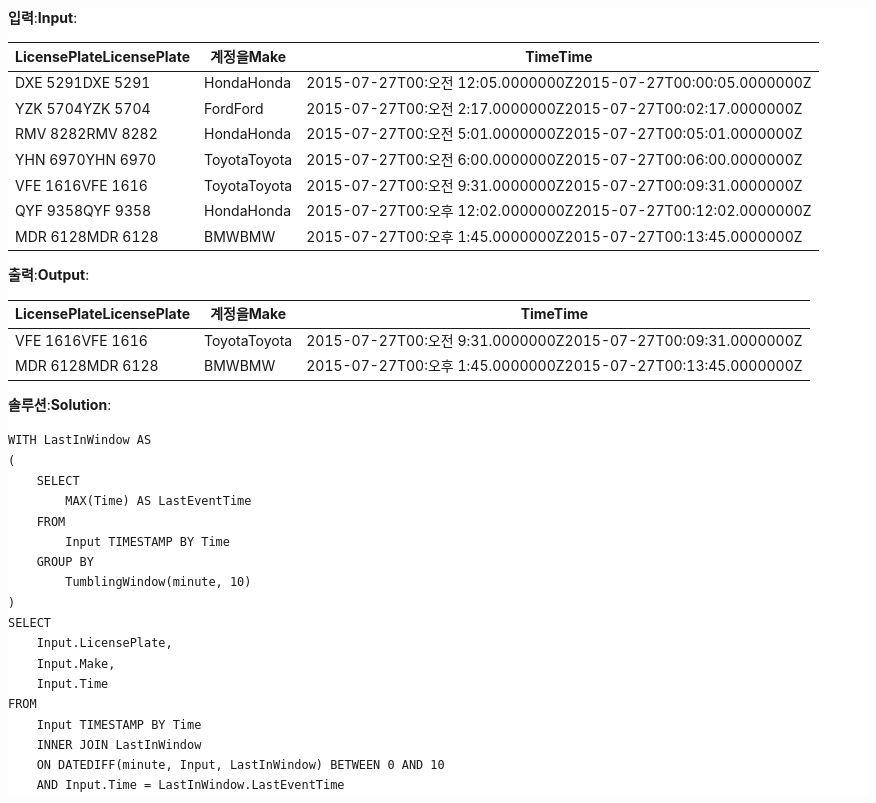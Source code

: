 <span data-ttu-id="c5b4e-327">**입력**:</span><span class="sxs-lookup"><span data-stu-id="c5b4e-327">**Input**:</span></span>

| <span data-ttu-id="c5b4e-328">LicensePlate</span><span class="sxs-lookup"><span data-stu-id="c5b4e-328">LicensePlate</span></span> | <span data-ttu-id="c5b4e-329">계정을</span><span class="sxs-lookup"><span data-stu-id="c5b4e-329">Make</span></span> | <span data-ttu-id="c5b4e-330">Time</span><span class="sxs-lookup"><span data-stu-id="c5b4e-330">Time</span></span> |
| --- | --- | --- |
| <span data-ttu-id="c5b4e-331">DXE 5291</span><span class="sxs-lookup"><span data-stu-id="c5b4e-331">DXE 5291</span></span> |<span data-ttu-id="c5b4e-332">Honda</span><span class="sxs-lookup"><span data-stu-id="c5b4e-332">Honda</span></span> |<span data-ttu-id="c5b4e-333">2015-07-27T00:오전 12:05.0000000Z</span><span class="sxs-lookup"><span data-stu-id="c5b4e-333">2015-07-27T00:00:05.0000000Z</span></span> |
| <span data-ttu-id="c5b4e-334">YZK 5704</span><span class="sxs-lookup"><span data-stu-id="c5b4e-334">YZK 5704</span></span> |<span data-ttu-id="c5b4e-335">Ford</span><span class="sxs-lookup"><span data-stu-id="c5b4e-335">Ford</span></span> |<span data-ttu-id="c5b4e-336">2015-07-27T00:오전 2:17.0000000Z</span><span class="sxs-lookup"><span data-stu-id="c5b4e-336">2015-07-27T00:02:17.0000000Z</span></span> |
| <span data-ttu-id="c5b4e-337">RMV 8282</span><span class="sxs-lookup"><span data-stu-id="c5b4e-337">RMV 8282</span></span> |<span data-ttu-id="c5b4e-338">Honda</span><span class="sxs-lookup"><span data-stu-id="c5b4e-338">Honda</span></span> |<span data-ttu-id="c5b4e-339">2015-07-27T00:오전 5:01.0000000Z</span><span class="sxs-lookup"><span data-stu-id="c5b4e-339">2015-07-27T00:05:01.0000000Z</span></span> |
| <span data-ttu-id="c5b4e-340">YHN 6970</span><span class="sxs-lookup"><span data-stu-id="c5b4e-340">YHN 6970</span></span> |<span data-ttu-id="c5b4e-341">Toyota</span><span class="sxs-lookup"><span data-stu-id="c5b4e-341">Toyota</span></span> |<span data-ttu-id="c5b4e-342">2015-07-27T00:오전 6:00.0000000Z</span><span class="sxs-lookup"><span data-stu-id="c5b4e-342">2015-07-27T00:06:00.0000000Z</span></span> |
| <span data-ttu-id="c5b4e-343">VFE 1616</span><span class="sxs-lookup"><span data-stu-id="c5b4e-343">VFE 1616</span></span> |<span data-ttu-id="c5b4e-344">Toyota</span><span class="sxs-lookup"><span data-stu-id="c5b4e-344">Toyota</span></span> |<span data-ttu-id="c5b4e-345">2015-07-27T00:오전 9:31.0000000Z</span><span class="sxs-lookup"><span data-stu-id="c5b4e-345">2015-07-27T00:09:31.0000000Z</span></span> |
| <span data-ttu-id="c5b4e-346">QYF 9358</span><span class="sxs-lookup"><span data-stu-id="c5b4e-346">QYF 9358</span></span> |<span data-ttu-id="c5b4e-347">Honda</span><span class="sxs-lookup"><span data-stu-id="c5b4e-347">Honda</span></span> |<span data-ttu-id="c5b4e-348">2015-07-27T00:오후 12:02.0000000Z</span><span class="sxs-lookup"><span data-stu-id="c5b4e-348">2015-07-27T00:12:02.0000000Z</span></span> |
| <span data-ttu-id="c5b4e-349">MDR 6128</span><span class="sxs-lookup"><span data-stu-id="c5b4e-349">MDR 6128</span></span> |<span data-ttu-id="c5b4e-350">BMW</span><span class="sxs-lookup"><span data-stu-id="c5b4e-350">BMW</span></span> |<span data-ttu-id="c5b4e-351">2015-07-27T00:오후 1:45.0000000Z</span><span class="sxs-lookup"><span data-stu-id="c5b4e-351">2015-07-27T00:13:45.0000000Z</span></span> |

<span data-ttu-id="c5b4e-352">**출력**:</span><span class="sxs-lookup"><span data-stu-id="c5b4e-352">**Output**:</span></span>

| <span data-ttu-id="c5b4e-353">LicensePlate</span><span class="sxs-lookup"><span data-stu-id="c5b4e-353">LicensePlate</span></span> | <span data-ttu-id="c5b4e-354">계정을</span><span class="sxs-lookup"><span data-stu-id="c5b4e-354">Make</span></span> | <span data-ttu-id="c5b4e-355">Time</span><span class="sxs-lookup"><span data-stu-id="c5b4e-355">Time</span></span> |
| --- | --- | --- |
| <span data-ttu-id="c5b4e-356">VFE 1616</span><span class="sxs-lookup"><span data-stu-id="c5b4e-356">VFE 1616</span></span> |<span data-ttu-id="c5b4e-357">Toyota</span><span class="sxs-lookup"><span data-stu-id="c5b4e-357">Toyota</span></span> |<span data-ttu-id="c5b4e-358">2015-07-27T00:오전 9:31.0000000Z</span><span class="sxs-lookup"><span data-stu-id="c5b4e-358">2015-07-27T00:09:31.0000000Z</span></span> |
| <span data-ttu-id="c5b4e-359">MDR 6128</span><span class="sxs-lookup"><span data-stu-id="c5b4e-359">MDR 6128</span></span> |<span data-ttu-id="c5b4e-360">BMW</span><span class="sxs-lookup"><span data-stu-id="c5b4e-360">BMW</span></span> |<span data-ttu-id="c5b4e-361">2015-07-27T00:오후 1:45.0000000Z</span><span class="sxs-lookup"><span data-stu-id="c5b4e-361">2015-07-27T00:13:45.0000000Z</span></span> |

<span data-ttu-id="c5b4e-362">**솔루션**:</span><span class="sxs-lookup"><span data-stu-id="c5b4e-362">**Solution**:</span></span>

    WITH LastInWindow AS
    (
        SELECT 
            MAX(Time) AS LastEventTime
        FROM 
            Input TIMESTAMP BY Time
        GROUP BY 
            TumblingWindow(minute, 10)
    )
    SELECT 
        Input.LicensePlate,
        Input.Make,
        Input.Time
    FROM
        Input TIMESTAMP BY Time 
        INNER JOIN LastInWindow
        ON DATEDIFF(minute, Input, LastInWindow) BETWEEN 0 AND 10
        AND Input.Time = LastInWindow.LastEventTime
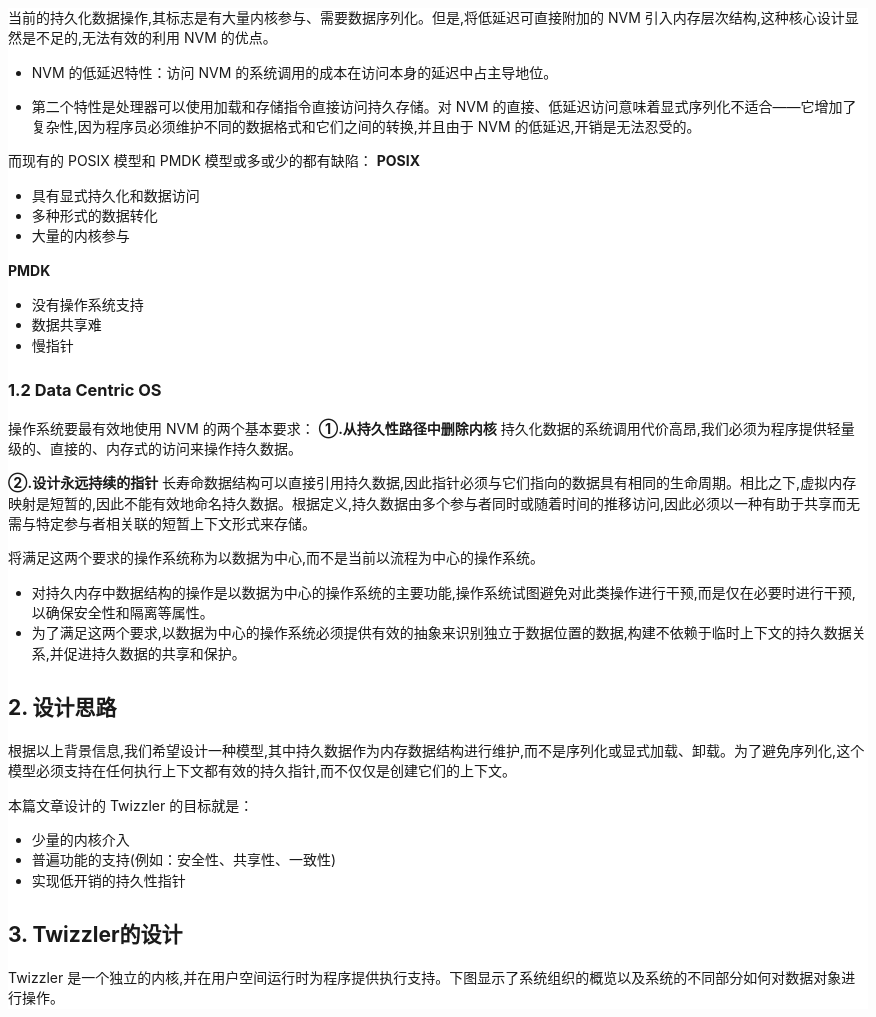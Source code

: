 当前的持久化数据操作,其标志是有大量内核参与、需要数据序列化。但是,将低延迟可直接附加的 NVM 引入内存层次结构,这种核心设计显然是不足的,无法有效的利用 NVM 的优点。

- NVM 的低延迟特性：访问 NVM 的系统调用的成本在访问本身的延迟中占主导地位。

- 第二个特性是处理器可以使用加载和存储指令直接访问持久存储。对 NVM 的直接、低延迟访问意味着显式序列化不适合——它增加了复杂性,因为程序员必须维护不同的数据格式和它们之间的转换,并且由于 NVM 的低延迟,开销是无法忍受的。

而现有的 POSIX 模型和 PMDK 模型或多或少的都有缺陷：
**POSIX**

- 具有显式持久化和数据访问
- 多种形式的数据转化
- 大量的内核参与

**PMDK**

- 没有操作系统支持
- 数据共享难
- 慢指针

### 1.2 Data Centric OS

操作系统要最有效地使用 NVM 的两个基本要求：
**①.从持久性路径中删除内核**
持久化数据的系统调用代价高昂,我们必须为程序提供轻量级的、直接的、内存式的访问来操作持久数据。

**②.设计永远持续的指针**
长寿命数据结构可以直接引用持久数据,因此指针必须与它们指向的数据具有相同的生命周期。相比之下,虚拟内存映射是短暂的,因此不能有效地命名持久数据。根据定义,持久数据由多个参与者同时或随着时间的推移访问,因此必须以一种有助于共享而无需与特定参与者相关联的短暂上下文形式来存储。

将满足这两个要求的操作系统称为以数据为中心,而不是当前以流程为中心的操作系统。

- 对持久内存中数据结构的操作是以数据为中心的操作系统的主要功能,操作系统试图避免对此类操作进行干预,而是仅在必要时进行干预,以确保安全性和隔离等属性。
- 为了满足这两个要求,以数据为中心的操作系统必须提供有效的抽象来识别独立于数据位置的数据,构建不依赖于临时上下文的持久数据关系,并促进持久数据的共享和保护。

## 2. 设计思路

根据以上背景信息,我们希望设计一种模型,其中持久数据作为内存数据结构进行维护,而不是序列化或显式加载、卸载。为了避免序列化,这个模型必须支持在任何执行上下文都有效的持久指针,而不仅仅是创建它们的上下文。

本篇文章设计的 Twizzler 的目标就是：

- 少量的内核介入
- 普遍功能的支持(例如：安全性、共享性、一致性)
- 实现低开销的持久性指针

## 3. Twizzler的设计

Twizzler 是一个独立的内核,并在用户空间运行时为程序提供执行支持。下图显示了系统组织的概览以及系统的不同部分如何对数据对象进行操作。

● ● ● ●

#### EXERCISE REQUIREMENTS
Copy each line of the records containing the string "POSIX".

#### RESULT OF THE TASK
而现有的 POSIX 模型和 PMDK 模型或多或少的都有缺陷：
**POSIX**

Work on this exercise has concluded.